Euro zone inflation unexpectedly rose in May, signaling a more protracted path towards the European Central Bank’s (ECB) 2% target. While this development is unlikely to derail the anticipated interest rate cut next week, it might prompt a pause in July and a slower pace of easing in the coming months.
The flash estimate from Eurostat revealed a 2.6% year-on-year increase in consumer prices for the 20 countries sharing the euro, surpassing economists’ expectations of a 2.5% rise. This marks a slight acceleration from the previous two months, when inflation held steady at 2.4%.
The upward surprise was partly attributed to unfavorable comparisons with last year, when Germany implemented temporary measures such as subsidized rail travel.
Despite the higher-than-expected reading, ECB policymaker Fabio Panetta, governor of the Bank of Italy, downplayed its significance, reiterating his view that multiple rate cuts were still possible without compromising economic stability.
However, a more concerning development was the increase in core inflation, excluding volatile items like food and energy, which rose to 2.9% from 2.7% in April. Notably, prices in the services sector, a key indicator of domestic demand, rebounded to 4.1% from 3.7%. This rise likely reflects the larger-than-expected wage increases in the first quarter, boosting consumer spending power after years of below-inflation pay hikes.
The ECB’s aggressive rate hike campaign has successfully curbed inflation from its peak of 10% in late 2022, primarily driven by surging energy prices following Russia’s invasion of Ukraine. While the hikes have stabilized consumer inflation expectations, they have also tightened credit conditions.
Despite growing market doubts about the global disinflation narrative, policymakers are expected to adhere to their well-telegraphed plans for a rate cut next week.

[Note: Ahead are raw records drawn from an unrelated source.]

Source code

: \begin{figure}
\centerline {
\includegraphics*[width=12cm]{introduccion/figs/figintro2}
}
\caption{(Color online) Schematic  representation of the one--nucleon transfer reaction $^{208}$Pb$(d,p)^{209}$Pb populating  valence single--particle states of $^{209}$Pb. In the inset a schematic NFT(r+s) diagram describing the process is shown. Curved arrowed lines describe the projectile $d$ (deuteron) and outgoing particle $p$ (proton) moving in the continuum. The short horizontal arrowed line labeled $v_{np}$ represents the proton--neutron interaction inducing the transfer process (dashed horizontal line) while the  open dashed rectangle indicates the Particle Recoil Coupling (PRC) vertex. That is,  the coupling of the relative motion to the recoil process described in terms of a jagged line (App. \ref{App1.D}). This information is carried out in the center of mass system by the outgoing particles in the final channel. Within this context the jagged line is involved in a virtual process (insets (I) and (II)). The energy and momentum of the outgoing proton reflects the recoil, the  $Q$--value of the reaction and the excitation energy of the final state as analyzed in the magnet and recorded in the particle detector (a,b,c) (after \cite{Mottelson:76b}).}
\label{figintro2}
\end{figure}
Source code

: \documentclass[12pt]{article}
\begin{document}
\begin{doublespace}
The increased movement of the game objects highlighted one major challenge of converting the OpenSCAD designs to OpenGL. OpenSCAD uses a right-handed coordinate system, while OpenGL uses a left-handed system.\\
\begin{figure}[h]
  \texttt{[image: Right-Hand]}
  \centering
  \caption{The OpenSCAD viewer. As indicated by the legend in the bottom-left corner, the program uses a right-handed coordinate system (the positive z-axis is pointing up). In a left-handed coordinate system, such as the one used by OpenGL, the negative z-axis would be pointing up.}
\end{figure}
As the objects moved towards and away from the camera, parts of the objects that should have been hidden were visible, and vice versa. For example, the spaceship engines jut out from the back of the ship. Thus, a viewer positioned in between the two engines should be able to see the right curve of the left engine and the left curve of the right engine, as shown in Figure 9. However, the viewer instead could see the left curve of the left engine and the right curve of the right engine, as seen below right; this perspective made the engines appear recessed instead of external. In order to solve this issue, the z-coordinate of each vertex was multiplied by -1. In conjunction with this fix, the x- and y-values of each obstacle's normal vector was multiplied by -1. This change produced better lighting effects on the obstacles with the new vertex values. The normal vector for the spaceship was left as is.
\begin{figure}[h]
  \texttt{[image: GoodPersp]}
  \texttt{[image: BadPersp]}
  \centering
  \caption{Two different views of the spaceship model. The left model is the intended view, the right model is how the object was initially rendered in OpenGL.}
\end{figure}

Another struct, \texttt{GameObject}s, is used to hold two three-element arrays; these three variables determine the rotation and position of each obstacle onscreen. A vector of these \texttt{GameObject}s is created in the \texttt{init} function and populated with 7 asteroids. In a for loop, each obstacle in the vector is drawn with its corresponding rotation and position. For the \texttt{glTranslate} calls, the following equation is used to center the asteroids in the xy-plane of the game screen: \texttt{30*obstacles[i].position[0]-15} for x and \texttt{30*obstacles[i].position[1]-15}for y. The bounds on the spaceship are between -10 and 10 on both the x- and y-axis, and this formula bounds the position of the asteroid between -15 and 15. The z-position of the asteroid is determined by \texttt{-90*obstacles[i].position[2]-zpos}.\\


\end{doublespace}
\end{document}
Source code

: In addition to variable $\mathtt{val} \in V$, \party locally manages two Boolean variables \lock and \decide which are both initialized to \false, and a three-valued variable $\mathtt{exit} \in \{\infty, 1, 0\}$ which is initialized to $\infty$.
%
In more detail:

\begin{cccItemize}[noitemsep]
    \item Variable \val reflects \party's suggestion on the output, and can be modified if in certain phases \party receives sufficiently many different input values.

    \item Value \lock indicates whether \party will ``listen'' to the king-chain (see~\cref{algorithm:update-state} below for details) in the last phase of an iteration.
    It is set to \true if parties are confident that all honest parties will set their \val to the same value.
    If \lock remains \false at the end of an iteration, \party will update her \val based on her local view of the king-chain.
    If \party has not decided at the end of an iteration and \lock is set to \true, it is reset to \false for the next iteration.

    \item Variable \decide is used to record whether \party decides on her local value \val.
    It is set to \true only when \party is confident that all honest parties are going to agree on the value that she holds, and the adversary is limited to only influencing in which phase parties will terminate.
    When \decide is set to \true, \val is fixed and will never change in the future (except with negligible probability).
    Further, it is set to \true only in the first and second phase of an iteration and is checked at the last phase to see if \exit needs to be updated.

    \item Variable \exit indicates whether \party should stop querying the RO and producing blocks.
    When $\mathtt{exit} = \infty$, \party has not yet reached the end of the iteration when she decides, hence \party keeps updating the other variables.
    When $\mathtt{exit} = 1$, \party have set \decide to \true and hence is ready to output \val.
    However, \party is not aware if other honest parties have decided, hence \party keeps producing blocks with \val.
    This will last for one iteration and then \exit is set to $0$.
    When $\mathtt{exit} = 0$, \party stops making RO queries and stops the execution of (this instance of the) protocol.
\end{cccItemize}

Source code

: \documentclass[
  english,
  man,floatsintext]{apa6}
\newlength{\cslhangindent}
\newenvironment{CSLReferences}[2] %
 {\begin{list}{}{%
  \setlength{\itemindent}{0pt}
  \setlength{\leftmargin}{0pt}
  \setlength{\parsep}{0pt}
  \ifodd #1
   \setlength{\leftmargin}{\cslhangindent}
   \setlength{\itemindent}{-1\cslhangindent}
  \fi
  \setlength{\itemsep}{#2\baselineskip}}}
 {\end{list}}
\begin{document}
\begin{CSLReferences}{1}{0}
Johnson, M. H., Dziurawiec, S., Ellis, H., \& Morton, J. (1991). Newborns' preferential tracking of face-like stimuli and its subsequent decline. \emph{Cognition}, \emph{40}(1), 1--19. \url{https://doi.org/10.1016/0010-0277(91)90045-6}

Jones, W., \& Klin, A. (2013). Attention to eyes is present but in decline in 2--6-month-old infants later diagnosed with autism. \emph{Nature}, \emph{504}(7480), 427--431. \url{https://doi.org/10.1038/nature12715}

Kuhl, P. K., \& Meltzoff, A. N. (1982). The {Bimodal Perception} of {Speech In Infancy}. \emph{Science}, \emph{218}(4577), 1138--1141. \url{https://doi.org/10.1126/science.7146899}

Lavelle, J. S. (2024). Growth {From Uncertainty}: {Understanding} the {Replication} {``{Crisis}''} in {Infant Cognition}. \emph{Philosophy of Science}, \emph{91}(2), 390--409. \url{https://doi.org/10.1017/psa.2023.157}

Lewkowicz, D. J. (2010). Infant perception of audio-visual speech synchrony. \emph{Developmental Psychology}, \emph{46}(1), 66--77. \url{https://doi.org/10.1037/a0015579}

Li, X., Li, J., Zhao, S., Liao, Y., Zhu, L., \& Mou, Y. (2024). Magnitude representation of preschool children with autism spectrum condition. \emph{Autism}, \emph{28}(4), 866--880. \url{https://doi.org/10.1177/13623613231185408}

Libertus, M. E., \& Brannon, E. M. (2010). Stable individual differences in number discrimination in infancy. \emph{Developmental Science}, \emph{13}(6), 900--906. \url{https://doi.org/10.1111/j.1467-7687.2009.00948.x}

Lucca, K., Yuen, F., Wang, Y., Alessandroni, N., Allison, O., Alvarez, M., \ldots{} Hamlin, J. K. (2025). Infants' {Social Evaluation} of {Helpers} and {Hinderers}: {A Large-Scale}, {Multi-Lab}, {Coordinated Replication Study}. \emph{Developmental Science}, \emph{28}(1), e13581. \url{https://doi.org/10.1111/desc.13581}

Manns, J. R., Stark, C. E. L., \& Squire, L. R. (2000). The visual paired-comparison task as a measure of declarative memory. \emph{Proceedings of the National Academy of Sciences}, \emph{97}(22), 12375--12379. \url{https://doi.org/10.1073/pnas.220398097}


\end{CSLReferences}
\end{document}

However, the latest inflation and wage figures might lead to a reevaluation of the subsequent easing pace.
Market analysts now anticipate a slower pace of rate cuts, with the possibility of back-to-back reductions in July becoming less likely. Nevertheless, two more rate cuts before the end of the year are still expected if the downward inflation trend resumes in the third quarter.
Following the inflation data release, German government bond yields, the benchmark for euro zone borrowing costs, surged to their highest level in over six months. Markets are currently pricing in around 57 basis points of ECB rate cuts in 2024, suggesting a 25 basis point cut in June and one more by year-end. However, expectations for a third cut this year have been gradually diminishing.